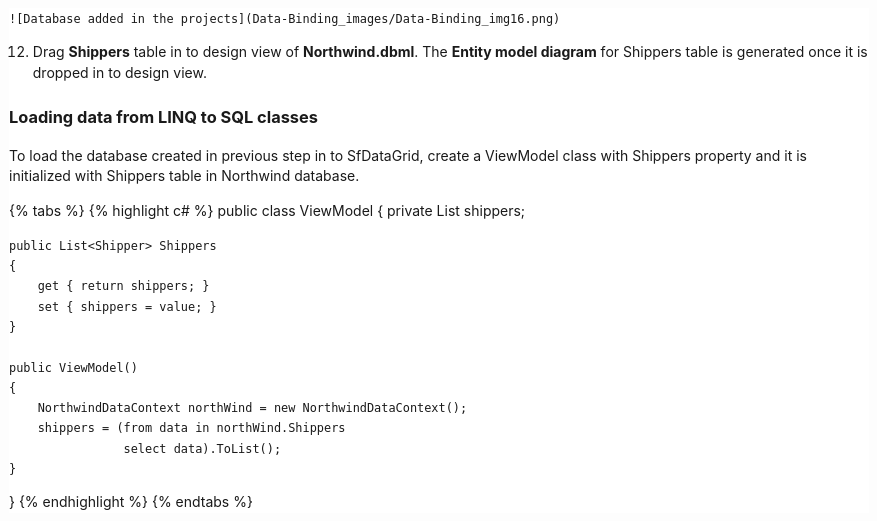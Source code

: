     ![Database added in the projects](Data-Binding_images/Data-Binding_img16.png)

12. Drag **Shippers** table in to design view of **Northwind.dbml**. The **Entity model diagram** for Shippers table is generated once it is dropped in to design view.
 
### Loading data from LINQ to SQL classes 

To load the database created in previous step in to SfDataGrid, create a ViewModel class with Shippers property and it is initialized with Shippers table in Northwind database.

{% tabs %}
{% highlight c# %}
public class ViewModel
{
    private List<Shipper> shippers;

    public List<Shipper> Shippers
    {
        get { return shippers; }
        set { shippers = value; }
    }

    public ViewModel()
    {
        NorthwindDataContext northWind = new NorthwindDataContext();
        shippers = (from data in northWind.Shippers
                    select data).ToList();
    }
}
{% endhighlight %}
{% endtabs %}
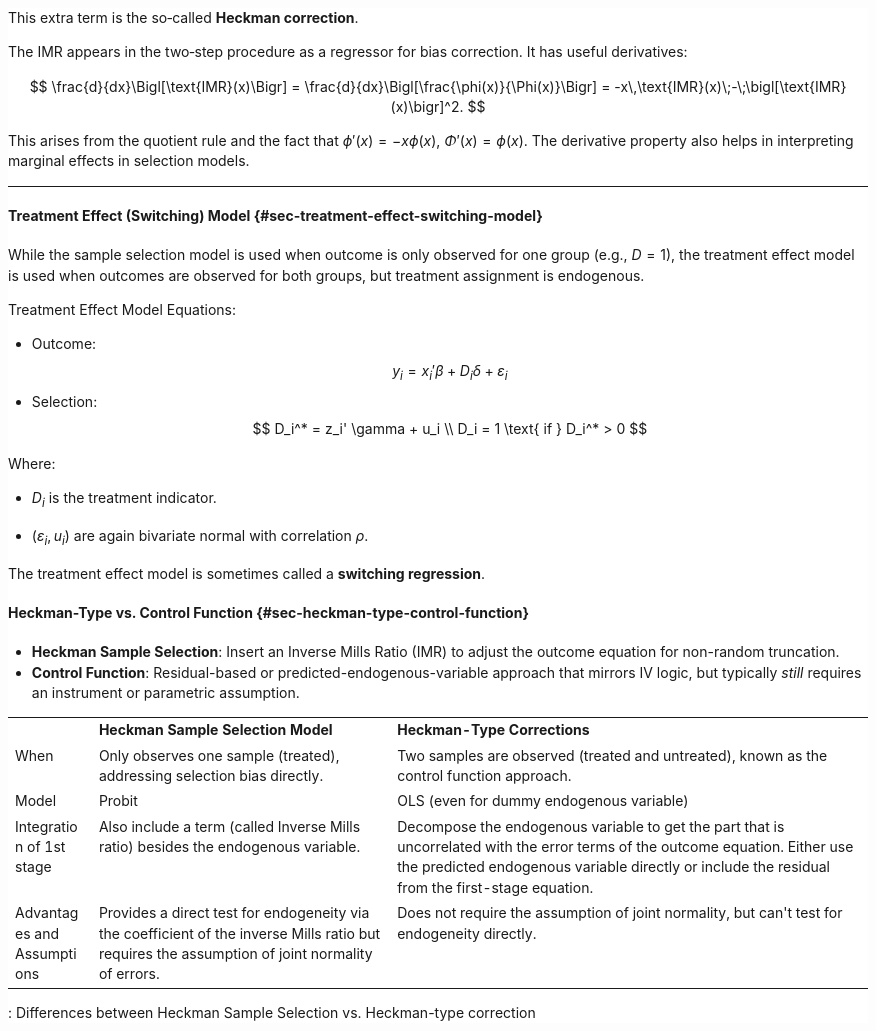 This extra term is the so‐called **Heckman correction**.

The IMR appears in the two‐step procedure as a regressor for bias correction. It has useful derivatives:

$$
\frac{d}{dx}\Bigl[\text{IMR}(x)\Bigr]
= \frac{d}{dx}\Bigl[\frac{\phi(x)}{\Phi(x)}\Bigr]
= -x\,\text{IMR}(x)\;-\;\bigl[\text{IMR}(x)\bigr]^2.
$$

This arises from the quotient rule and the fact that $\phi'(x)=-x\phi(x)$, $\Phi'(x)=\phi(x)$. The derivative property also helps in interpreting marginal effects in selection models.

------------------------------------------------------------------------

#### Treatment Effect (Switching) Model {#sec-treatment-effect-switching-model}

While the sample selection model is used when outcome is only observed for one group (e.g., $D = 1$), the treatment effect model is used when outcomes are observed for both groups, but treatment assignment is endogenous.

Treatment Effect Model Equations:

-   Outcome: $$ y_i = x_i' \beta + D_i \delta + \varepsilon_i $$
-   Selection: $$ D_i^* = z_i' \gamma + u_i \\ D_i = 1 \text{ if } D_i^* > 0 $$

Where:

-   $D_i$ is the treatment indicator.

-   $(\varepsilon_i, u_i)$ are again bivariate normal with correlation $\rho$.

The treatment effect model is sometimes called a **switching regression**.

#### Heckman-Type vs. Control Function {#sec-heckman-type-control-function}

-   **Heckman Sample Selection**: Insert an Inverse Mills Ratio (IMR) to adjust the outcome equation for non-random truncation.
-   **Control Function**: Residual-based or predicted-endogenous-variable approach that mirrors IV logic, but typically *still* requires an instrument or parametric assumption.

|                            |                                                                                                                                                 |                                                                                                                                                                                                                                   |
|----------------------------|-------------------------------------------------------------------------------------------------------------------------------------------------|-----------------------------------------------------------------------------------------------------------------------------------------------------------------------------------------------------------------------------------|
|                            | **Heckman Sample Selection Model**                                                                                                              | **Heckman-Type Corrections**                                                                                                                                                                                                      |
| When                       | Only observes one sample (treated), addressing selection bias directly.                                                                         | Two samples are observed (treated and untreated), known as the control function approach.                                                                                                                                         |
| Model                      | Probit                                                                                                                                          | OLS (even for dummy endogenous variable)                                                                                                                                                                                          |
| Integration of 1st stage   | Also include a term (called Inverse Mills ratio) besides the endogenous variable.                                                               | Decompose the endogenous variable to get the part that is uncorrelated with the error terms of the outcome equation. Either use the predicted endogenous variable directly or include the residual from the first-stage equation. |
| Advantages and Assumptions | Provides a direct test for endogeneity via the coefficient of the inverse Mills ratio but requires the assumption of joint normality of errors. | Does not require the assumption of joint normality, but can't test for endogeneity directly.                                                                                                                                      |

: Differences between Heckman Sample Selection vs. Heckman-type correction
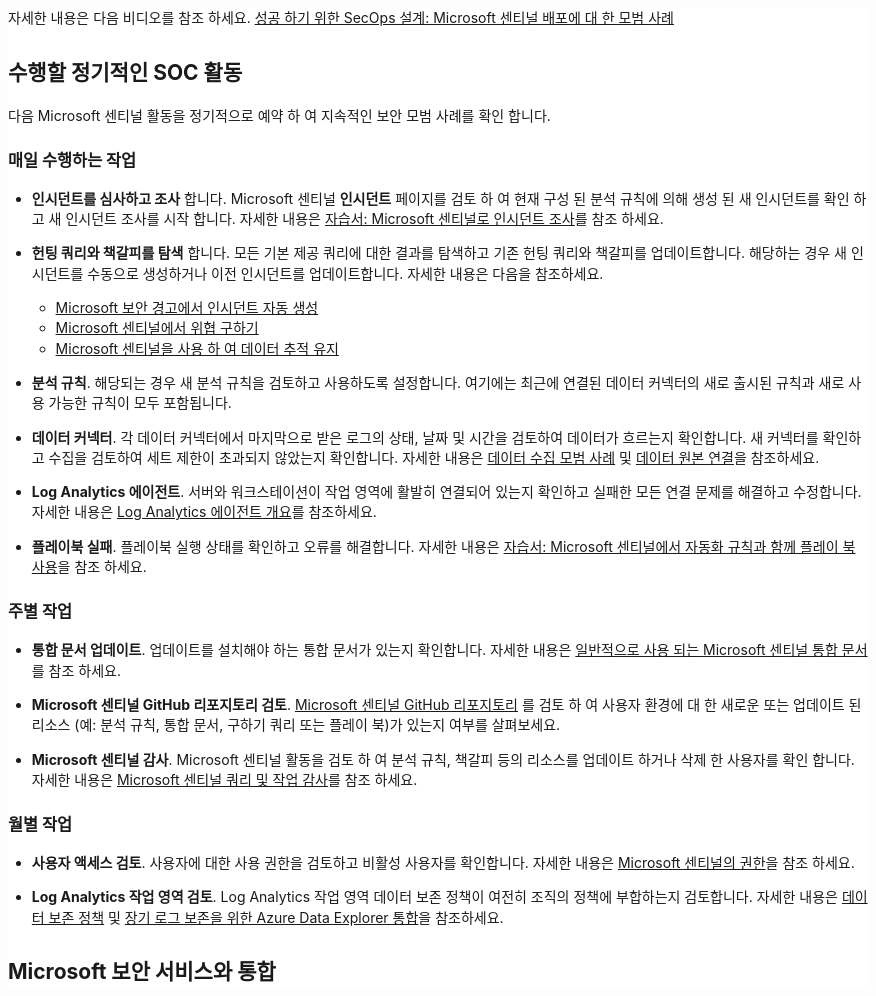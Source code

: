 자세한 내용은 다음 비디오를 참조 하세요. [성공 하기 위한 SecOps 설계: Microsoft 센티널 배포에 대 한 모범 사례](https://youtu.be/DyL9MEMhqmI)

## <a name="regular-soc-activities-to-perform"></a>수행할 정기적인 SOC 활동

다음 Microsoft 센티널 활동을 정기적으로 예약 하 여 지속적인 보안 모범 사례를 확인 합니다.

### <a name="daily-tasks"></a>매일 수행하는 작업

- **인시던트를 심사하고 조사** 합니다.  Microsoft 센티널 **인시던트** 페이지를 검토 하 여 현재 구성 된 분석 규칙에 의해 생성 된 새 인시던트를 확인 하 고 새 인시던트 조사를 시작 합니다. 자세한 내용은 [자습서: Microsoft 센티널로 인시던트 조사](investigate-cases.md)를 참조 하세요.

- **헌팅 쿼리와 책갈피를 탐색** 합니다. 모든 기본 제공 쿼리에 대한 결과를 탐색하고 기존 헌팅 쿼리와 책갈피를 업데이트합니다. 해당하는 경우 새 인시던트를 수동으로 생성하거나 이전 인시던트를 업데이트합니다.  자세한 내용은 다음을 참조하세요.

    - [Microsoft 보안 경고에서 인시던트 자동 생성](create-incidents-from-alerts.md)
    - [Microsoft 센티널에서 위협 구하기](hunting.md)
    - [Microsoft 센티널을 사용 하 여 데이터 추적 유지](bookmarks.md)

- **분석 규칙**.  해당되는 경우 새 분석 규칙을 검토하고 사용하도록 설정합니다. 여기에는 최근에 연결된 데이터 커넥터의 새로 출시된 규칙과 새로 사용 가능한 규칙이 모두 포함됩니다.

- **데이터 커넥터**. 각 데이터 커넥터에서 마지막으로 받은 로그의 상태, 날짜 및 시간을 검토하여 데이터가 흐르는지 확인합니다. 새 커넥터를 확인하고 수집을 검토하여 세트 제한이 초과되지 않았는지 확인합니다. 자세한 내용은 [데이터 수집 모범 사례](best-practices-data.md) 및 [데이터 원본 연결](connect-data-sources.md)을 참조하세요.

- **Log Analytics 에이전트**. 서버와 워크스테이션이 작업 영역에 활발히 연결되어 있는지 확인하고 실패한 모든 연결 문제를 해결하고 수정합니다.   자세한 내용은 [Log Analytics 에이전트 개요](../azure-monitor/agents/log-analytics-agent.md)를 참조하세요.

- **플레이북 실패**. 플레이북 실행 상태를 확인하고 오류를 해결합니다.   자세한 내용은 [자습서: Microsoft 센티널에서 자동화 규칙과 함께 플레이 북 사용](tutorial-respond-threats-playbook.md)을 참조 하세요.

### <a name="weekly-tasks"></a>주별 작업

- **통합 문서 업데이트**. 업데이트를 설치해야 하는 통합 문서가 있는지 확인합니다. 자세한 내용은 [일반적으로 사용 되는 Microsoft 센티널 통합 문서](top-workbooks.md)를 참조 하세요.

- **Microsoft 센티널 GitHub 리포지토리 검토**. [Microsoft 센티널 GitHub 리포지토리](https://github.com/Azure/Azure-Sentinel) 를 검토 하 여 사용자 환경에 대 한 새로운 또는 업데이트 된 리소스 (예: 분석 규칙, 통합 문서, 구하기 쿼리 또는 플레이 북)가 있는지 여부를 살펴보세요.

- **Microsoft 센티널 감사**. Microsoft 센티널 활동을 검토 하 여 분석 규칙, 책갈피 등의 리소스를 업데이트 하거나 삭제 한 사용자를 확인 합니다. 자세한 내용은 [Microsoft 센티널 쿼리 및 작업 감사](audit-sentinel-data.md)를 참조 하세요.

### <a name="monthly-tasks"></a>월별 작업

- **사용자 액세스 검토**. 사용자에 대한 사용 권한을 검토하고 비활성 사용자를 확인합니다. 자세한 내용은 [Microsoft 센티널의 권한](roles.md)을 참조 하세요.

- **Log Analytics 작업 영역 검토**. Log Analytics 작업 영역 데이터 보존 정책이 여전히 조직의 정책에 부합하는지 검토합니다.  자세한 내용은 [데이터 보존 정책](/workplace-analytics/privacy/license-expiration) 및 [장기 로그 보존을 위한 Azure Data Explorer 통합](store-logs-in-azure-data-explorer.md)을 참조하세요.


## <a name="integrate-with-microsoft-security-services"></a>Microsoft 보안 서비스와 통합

▶ **EXERCISE DETAILS**
Which lines of the entries above contain the word "endogenous"? Copy each of them.

▶ **RESULT OF THIS EXERCISE**
While the sample selection model is used when outcome is only observed for one group (e.g., $D = 1$), the treatment effect model is used when outcomes are observed for both groups, but treatment assignment is endogenous.
-   **Control Function**: Residual-based or predicted-endogenous-variable approach that mirrors IV logic, but typically *still* requires an instrument or parametric assumption.
| Model                      | Probit                                                                                                                                          | OLS (even for dummy endogenous variable)                                                                                                                                                                                          |
| Integration of 1st stage   | Also include a term (called Inverse Mills ratio) besides the endogenous variable.                                                               | Decompose the endogenous variable to get the part that is uncorrelated with the error terms of the outcome equation. Either use the predicted endogenous variable directly or include the residual from the first-stage equation. |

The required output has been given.